● **Dataset excerpts**:
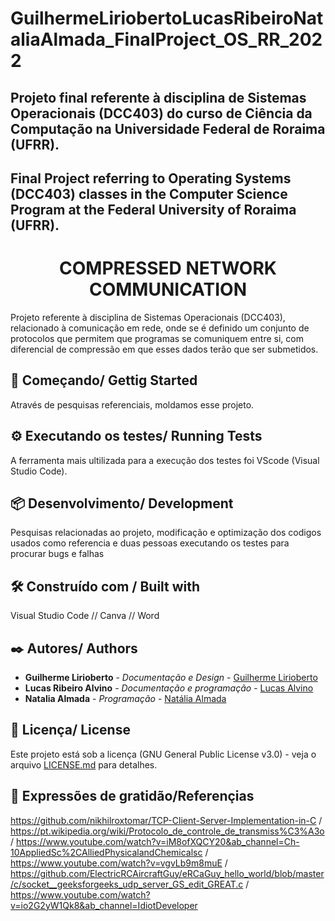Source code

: # GuilhermeLiriobertoLucasRibeiroNataliaAlmada_FinalProject_OS_RR_2022
## Projeto final referente à disciplina de Sistemas Operacionais (DCC403) do curso de Ciência da Computação na Universidade Federal de Roraima (UFRR).
## Final Project referring to Operating Systems (DCC403) classes in the Computer Science Program at the Federal University of Roraima (UFRR).


<h1 align="center"> COMPRESSED NETWORK COMMUNICATION </h1>

Projeto referente à disciplina de Sistemas Operacionais (DCC403), relacionado à comunicação em rede, onde se é definido um conjunto de protocolos que permitem que programas se comuniquem entre si, com diferencial de compressão em que esses dados terão que ser submetidos.


## 🚀 Começando/ Gettig Started

Através de pesquisas referenciais, moldamos esse projeto.

## ⚙️ Executando os testes/ Running Tests

A ferramenta mais ultilizada para a execução dos testes foi VScode (Visual Studio Code).

## 📦 Desenvolvimento/ Development

Pesquisas relacionadas ao projeto, modificação e optimização dos codigos usados como referencia e duas pessoas executando os testes para procurar bugs e falhas

## 🛠️ Construído com / Built with

Visual Studio Code //
Canva //
Word 

## ✒️ Autores/ Authors

* **Guilherme Lirioberto** - *Documentação e Design* - [Guilherme Lirioberto](https://github.com/Liriogui)
* **Lucas Ribeiro Alvino** - *Documentação e programação* - [Lucas Alvino](https://github.com/LuKasAlvino)
* **Natalia Almada** - *Programação* - [Natália Almada](https://github.com/nataliaalmada)

## 📄 Licença/ License

Este projeto está sob a licença (GNU General Public License v3.0) - veja o arquivo [LICENSE.md](https://github.com/Liriogui/GuilhermeLiriobertoLucasRibeiro_FinalProject_OS_RR_2022/blob/main/LICENSE) para detalhes.

## 🎁 Expressões de gratidão/Referençias
https://github.com/nikhilroxtomar/TCP-Client-Server-Implementation-in-C / https://pt.wikipedia.org/wiki/Protocolo_de_controle_de_transmiss%C3%A3o / https://www.youtube.com/watch?v=iM8ofXQCY20&ab_channel=Ch-10AppliedSc%2CAlliedPhysicalandChemicalsc / https://www.youtube.com/watch?v=vgvLb9m8muE / https://github.com/ElectricRCAircraftGuy/eRCaGuy_hello_world/blob/master/c/socket__geeksforgeeks_udp_server_GS_edit_GREAT.c / https://www.youtube.com/watch?v=io2G2yW1Qk8&ab_channel=IdiotDeveloper 


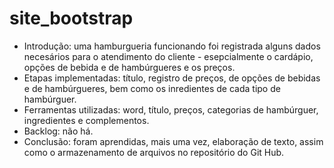 # site_bootstrap
- Introdução: uma hamburgueria funcionando foi registrada alguns dados necesários para o atendimento do cliente - esepcialmente o cardápio, opções de bebida e de hambúrgueres e os preços.
- Etapas implementadas: título, registro de preços, de opções de bebidas e de hambúrgueres, bem como os inredientes de cada tipo de hambúrguer.
- Ferramentas utilizadas: word, título, preços, categorias de hambúrguer, ingredientes e complementos.
- Backlog: não há.
- Conclusão: foram aprendidas, mais uma vez, elaboração de texto, assim como o armazenamento de arquivos no repositório do Git Hub.  

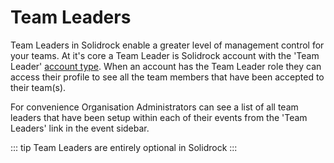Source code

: # Team Leaders

Team Leaders in Solidrock enable a greater level of management control for your teams. At it's core a Team Leader is Solidrock account with the 'Team Leader' [account type](/guide/accounts.md#team-leaders). When an account has the Team Leader role they can access their profile to see all the team members that have been accepted to their team(s).

For convenience Organisation Administrators can see a list of all team leaders that have been setup within each of their events from the 'Team Leaders' link in the event sidebar.

::: tip
Team Leaders are entirely optional in Solidrock
:::
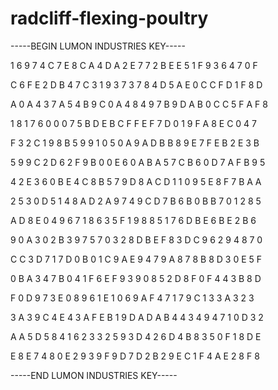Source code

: # radcliff-flexing-poultry

-----BEGIN LUMON INDUSTRIES KEY-----

1 6 9 7 4 C 7 E 8 C A 4 D A 2 E 7 7 2 B E E 5 1 F 9 3 6 4 7 0 F

C 6 F E 2 D B 4 7 C 3 1 9 3 7 3 7 8 4 D 5 A E 0 C C F D 1 F 8 D

A 0 A 4 3 7 A 5 4 B 9 C 0 A 4 8 4 9 7 B 9 D A B 0 C C 5 F A F 8

1 8 1 7 6 0 0 0 7 5 B D E B C F F E F 7 D 0 1 9 F A 8 E C 0 4 7

F 3 2 C 1 9 8 B 5 9 9 1 0 5 0 A 9 A D B B 8 9 E 7 F E B 2 E 3 B

5 9 9 C 2 D 6 2 F 9 B 0 0 E 6 0 A B A 5 7 C B 6 0 D 7 A F B 9 5

4 2 E 3 6 0 B E 4 C 8 B 5 7 9 D 8 A C D 1 1 0 9 5 E 8 F 7 B A A

2 5 3 0 D 5 1 4 8 A D 2 A 9 7 4 9 C D 7 B 6 B 0 B B 7 0 1 2 8 5

A D 8 E 0 4 9 6 7 1 8 6 3 5 F 1 9 8 8 5 1 7 6 D B E 6 B E 2 B 6

9 0 A 3 0 2 B 3 9 7 5 7 0 3 2 8 D B E F 8 3 D C 9 6 2 9 4 8 7 0

C C 3 D 7 1 7 D 0 B 0 1 C 9 A E 9 4 7 9 A 8 7 8 B 8 D 3 0 E 5 F

0 B A 3 4 7 B 0 4 1 F 6 E F 9 3 9 0 8 5 2 D 8 F 0 F 4 4 3 B 8 D

F 0 D 9 7 3 E 0 8 9 6 1 E 1 0 6 9 A F 4 7 1 7 9 C 1 3 3 A 3 2 3

3 A 3 9 C 4 E 4 3 A F E B 1 9 D A D A B 4 4 3 4 9 4 7 1 0 D 3 2

A A 5 D 5 8 4 1 6 2 3 3 2 5 9 3 D 4 2 6 D 4 B 8 3 5 0 F 1 8 D E

E 8 E 7 4 8 0 E 2 9 3 9 F 9 D 7 D 2 B 2 9 E C 1 F 4 A E 2 8 F 8

-----END LUMON INDUSTRIES KEY-----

● **Assigned task**: Above are some lines. Repeat exactly, and only, those from the line that has "- Etapas implementadas: título, registro" through the line that has "- Backlog: não há.".

● **Solution**:
- Etapas implementadas: título, registro de preços, de opções de bebidas e de hambúrgueres, bem como os inredientes de cada tipo de hambúrguer.
- Ferramentas utilizadas: word, título, preços, categorias de hambúrguer, ingredientes e complementos.
- Backlog: não há.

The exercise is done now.